— Brief —
Would you please print the data a second time, exactly as it stands?

>>

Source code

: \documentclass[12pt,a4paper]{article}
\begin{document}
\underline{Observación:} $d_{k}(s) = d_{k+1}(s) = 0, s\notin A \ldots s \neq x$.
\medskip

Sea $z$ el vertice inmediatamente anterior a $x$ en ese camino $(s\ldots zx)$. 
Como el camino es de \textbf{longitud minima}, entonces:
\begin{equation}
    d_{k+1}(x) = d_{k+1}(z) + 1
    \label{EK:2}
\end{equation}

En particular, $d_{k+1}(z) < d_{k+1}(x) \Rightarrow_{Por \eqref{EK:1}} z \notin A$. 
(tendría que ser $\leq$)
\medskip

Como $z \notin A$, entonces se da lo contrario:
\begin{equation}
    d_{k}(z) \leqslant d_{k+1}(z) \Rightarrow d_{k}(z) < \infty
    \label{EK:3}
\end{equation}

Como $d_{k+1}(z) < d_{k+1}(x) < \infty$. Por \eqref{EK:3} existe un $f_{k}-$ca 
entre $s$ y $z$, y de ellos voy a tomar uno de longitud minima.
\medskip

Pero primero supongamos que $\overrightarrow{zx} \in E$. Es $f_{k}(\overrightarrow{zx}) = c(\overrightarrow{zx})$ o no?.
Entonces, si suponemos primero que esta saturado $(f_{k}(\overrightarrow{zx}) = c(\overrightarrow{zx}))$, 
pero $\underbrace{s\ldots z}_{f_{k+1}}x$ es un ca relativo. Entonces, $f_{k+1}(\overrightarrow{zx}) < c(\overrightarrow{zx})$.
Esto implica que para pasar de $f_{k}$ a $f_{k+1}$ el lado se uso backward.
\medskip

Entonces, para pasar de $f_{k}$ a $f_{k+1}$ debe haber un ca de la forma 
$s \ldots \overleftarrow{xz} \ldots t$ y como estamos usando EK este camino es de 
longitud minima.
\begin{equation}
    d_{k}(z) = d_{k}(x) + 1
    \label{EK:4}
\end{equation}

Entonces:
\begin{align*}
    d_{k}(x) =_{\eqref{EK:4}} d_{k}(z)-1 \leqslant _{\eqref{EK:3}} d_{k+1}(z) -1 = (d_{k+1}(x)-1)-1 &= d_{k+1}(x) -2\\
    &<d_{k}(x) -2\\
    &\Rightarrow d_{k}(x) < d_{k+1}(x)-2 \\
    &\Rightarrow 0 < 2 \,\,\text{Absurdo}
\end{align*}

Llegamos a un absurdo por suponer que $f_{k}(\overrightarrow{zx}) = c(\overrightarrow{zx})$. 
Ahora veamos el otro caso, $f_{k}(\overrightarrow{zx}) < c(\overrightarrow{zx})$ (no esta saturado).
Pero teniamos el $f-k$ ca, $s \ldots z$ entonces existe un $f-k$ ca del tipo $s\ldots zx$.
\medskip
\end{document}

<<

— Task output —
Source code

: \documentclass[12pt,a4paper]{article}
\begin{document}
\underline{Observación:} $d_{k}(s) = d_{k+1}(s) = 0, s\notin A \ldots s \neq x$.
\medskip

Sea $z$ el vertice inmediatamente anterior a $x$ en ese camino $(s\ldots zx)$. 
Como el camino es de \textbf{longitud minima}, entonces:
\begin{equation}
    d_{k+1}(x) = d_{k+1}(z) + 1
    \label{EK:2}
\end{equation}

En particular, $d_{k+1}(z) < d_{k+1}(x) \Rightarrow_{Por \eqref{EK:1}} z \notin A$. 
(tendría que ser $\leq$)
\medskip

Como $z \notin A$, entonces se da lo contrario:
\begin{equation}
    d_{k}(z) \leqslant d_{k+1}(z) \Rightarrow d_{k}(z) < \infty
    \label{EK:3}
\end{equation}

Como $d_{k+1}(z) < d_{k+1}(x) < \infty$. Por \eqref{EK:3} existe un $f_{k}-$ca 
entre $s$ y $z$, y de ellos voy a tomar uno de longitud minima.
\medskip

Pero primero supongamos que $\overrightarrow{zx} \in E$. Es $f_{k}(\overrightarrow{zx}) = c(\overrightarrow{zx})$ o no?.
Entonces, si suponemos primero que esta saturado $(f_{k}(\overrightarrow{zx}) = c(\overrightarrow{zx}))$, 
pero $\underbrace{s\ldots z}_{f_{k+1}}x$ es un ca relativo. Entonces, $f_{k+1}(\overrightarrow{zx}) < c(\overrightarrow{zx})$.
Esto implica que para pasar de $f_{k}$ a $f_{k+1}$ el lado se uso backward.
\medskip

Entonces, para pasar de $f_{k}$ a $f_{k+1}$ debe haber un ca de la forma 
$s \ldots \overleftarrow{xz} \ldots t$ y como estamos usando EK este camino es de 
longitud minima.
\begin{equation}
    d_{k}(z) = d_{k}(x) + 1
    \label{EK:4}
\end{equation}

Entonces:
\begin{align*}
    d_{k}(x) =_{\eqref{EK:4}} d_{k}(z)-1 \leqslant _{\eqref{EK:3}} d_{k+1}(z) -1 = (d_{k+1}(x)-1)-1 &= d_{k+1}(x) -2\\
    &<d_{k}(x) -2\\
    &\Rightarrow d_{k}(x) < d_{k+1}(x)-2 \\
    &\Rightarrow 0 < 2 \,\,\text{Absurdo}
\end{align*}

Llegamos a un absurdo por suponer que $f_{k}(\overrightarrow{zx}) = c(\overrightarrow{zx})$. 
Ahora veamos el otro caso, $f_{k}(\overrightarrow{zx}) < c(\overrightarrow{zx})$ (no esta saturado).
Pero teniamos el $f-k$ ca, $s \ldots z$ entonces existe un $f-k$ ca del tipo $s\ldots zx$.
\medskip
\end{document}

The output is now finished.